> **EXERCISE DETAILS**:
Two lines mark the range in the entries below: the one holding "이전에 j개의 블럭을" and the one holding "#### 22_packing". Set down those two and all lines between them, exactly.

> **EXERCISE INPUT**:

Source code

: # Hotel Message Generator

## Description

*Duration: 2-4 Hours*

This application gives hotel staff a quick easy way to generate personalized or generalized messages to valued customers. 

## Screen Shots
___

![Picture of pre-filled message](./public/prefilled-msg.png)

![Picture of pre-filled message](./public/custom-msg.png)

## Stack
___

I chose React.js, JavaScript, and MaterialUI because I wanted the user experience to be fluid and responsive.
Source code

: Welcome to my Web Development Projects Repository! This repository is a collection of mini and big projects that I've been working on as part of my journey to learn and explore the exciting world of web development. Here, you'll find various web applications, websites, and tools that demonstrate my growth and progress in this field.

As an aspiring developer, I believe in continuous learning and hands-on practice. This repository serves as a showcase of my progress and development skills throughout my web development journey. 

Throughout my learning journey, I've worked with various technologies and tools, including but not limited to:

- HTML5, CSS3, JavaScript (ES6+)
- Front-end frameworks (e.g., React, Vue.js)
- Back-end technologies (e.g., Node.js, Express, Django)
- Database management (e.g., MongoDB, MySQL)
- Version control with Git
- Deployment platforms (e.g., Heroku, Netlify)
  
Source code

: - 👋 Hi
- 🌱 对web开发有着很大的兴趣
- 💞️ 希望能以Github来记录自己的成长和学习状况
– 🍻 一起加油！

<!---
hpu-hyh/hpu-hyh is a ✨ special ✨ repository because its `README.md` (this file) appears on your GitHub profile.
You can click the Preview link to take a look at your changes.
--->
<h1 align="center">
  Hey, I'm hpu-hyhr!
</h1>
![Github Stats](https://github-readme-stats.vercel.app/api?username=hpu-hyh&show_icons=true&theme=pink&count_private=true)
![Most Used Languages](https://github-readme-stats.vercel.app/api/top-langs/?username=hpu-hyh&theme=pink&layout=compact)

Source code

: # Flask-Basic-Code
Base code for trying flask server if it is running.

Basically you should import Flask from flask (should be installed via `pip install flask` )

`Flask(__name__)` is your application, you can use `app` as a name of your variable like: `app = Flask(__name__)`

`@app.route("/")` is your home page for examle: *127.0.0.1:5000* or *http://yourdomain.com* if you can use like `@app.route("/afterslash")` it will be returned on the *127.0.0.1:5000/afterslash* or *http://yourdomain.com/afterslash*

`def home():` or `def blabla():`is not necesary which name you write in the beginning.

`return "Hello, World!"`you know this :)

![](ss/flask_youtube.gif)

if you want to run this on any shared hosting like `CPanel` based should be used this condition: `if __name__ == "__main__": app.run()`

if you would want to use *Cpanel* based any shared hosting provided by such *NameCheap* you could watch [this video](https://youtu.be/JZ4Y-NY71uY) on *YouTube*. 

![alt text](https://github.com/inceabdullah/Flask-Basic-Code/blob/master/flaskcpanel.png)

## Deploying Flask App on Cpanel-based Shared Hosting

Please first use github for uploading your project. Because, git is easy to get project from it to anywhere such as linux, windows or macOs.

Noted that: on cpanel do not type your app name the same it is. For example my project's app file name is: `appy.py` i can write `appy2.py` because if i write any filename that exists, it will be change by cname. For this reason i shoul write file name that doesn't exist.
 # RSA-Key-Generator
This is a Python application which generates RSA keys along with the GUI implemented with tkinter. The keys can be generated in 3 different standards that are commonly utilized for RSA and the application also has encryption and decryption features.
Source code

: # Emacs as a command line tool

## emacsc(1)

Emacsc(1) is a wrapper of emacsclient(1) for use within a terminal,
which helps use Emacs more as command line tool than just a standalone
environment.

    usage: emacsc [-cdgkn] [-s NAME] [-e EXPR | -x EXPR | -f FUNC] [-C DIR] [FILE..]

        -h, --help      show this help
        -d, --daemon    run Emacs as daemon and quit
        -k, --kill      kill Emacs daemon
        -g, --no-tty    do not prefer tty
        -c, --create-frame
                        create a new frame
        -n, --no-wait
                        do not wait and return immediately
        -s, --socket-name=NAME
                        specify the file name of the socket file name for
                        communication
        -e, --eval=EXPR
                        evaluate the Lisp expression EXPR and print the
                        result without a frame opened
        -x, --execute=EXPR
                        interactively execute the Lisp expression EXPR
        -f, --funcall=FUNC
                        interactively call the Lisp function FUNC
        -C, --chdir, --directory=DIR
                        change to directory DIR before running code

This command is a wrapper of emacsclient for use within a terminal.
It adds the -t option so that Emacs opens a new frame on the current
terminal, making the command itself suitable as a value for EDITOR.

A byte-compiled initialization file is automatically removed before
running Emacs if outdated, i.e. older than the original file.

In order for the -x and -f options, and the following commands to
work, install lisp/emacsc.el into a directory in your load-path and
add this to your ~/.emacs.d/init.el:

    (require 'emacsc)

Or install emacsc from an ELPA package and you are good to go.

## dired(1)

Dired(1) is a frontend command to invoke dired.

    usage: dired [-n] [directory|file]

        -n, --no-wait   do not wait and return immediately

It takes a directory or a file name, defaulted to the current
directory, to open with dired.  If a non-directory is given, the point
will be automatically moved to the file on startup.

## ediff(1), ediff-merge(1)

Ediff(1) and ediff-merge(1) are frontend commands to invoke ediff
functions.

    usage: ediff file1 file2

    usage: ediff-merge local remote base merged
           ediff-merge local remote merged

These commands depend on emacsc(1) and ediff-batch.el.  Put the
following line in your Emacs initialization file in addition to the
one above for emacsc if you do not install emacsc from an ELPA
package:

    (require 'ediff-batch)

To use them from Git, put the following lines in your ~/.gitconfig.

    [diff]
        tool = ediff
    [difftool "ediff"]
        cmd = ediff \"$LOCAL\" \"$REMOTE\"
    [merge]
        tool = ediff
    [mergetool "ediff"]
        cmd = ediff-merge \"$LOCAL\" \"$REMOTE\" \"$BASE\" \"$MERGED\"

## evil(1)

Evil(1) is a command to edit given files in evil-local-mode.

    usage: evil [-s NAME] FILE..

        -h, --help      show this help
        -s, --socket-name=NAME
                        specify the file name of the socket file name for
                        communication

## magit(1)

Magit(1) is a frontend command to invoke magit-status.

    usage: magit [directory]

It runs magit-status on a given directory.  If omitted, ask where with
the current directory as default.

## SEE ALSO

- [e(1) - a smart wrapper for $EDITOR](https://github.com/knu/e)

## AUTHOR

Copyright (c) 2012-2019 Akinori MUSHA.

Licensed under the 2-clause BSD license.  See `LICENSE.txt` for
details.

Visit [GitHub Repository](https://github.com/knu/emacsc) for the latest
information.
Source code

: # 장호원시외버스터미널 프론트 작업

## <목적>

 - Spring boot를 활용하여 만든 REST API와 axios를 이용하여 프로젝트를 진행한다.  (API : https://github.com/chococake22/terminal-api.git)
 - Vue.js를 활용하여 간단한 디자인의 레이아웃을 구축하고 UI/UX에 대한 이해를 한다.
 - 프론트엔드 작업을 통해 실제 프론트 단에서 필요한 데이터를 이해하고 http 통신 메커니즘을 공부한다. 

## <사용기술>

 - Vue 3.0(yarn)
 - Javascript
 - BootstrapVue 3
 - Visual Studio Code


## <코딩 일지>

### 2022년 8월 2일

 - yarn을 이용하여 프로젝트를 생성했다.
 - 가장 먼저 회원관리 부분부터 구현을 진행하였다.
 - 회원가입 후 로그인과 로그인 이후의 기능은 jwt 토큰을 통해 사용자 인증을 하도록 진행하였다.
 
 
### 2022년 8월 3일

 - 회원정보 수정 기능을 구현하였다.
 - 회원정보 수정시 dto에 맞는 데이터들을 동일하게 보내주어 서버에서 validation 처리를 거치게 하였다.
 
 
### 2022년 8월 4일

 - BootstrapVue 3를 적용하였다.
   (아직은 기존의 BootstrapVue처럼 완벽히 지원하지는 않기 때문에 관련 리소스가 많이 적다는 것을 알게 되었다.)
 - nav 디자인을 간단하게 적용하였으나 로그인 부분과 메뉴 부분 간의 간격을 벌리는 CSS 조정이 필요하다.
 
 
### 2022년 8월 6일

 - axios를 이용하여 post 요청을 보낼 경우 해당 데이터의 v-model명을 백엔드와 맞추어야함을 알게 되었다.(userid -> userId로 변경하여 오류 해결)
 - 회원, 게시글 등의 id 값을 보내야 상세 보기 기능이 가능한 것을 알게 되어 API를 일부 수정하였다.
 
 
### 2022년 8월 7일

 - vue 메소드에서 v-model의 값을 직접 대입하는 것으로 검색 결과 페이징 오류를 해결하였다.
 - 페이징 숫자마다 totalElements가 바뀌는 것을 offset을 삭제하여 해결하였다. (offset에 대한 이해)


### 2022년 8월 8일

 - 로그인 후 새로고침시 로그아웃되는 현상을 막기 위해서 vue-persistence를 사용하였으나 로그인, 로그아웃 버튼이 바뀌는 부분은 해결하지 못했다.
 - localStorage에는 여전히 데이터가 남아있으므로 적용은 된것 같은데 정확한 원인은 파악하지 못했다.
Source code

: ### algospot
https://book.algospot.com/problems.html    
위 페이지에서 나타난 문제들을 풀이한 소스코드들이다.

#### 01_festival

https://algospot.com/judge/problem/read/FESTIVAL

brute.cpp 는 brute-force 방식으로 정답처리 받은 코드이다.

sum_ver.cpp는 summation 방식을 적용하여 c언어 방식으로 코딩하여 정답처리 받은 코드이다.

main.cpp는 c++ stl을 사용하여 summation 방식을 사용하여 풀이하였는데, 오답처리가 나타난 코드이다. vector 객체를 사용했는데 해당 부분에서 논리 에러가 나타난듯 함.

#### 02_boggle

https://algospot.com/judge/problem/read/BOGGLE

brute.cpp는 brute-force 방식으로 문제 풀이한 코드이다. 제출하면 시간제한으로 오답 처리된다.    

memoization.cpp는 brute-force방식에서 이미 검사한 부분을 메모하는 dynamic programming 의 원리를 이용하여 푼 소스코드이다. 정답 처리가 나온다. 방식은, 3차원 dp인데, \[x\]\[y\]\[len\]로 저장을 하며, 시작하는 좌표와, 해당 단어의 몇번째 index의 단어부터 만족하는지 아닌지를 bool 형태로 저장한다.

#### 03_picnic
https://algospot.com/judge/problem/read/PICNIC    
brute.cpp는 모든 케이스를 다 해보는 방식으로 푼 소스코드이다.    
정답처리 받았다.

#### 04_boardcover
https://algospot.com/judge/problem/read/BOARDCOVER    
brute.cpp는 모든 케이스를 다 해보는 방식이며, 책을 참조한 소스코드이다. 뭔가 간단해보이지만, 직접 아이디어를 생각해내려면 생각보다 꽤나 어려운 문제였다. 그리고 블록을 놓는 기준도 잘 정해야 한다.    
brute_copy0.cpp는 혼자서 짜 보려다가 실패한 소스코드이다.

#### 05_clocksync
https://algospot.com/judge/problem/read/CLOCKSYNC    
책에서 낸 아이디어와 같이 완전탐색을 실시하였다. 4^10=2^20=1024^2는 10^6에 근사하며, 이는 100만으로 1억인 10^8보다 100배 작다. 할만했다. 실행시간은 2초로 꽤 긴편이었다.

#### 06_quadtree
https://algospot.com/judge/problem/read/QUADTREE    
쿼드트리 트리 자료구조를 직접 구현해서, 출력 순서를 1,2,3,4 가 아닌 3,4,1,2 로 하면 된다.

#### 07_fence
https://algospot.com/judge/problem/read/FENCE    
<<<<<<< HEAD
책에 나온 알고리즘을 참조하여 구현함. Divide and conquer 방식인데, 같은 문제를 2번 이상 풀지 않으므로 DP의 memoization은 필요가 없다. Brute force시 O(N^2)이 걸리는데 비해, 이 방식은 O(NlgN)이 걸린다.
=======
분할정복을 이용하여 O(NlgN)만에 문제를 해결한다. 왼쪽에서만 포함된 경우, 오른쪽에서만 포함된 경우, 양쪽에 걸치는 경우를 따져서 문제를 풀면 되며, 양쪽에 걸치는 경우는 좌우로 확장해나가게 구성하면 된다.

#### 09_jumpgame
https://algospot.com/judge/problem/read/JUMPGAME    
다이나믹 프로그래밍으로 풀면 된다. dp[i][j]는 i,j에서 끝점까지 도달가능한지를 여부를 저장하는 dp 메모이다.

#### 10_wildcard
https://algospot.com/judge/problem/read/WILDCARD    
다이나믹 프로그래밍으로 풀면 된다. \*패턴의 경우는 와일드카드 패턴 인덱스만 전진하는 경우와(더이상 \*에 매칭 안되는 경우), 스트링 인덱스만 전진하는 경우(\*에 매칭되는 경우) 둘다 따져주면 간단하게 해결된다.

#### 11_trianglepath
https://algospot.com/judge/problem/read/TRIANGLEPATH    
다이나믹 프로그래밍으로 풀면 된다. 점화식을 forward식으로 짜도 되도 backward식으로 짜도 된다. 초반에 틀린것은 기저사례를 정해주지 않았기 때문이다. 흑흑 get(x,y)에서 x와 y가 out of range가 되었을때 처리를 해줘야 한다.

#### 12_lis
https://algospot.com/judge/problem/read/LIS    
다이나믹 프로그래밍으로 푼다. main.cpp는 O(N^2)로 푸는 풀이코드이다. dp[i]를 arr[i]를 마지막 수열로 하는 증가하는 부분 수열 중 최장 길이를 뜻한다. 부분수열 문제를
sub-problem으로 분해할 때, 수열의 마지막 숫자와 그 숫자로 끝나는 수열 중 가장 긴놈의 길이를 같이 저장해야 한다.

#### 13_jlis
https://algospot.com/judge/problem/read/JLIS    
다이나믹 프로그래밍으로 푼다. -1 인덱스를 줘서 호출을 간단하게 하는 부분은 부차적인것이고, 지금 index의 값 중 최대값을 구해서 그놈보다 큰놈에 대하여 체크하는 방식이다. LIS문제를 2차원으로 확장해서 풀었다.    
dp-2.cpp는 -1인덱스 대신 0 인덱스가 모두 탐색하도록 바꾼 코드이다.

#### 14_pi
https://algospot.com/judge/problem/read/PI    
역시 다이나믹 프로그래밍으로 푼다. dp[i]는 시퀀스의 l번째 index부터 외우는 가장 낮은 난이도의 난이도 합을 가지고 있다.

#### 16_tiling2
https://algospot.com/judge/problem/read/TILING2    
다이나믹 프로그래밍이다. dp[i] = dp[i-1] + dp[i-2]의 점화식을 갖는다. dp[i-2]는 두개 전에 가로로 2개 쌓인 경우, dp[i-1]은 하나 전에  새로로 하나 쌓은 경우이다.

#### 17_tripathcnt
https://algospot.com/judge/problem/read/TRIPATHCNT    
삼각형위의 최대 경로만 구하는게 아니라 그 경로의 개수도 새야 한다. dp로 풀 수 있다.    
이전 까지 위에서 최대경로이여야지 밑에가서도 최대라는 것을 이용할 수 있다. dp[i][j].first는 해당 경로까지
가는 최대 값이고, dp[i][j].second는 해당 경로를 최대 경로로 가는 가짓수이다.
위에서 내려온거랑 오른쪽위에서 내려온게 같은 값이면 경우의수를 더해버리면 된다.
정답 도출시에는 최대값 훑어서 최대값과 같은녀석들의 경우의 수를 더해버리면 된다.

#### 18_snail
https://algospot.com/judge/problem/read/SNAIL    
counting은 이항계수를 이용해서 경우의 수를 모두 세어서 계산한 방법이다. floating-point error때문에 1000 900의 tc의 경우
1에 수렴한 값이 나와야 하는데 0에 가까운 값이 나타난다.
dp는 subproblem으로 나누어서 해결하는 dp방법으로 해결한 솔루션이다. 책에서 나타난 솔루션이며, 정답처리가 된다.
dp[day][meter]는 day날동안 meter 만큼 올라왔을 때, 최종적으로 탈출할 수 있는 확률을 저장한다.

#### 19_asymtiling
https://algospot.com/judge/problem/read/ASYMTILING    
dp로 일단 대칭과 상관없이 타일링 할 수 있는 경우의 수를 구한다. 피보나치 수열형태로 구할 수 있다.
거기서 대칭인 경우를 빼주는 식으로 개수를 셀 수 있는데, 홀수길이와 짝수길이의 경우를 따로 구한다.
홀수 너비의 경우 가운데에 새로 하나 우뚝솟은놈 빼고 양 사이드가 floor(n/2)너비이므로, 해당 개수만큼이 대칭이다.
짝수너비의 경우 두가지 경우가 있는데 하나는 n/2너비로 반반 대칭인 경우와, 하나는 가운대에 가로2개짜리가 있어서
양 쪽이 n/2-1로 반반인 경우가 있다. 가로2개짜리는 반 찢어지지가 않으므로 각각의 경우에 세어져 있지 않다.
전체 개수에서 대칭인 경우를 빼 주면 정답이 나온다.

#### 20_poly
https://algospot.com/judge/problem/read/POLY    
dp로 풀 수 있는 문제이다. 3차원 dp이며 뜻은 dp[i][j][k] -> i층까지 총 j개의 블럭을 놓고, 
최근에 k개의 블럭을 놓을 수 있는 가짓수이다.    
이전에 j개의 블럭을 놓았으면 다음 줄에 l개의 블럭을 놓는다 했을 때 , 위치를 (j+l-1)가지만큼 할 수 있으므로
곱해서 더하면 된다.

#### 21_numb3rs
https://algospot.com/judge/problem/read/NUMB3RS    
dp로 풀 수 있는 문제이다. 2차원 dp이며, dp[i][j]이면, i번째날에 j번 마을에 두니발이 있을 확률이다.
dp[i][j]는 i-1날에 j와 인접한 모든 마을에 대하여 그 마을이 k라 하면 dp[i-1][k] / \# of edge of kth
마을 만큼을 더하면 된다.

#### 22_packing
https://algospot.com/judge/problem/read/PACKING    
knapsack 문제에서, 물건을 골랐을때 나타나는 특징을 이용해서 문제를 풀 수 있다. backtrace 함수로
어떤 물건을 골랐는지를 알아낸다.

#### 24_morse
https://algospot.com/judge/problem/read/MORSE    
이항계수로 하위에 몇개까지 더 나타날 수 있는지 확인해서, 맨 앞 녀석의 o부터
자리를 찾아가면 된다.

> **RESULT FOR THIS TASK**:
이전에 j개의 블럭을 놓았으면 다음 줄에 l개의 블럭을 놓는다 했을 때 , 위치를 (j+l-1)가지만큼 할 수 있으므로
곱해서 더하면 된다.

#### 21_numb3rs
https://algospot.com/judge/problem/read/NUMB3RS    
dp로 풀 수 있는 문제이다. 2차원 dp이며, dp[i][j]이면, i번째날에 j번 마을에 두니발이 있을 확률이다.
dp[i][j]는 i-1날에 j와 인접한 모든 마을에 대하여 그 마을이 k라 하면 dp[i-1][k] / \# of edge of kth
마을 만큼을 더하면 된다.

#### 22_packing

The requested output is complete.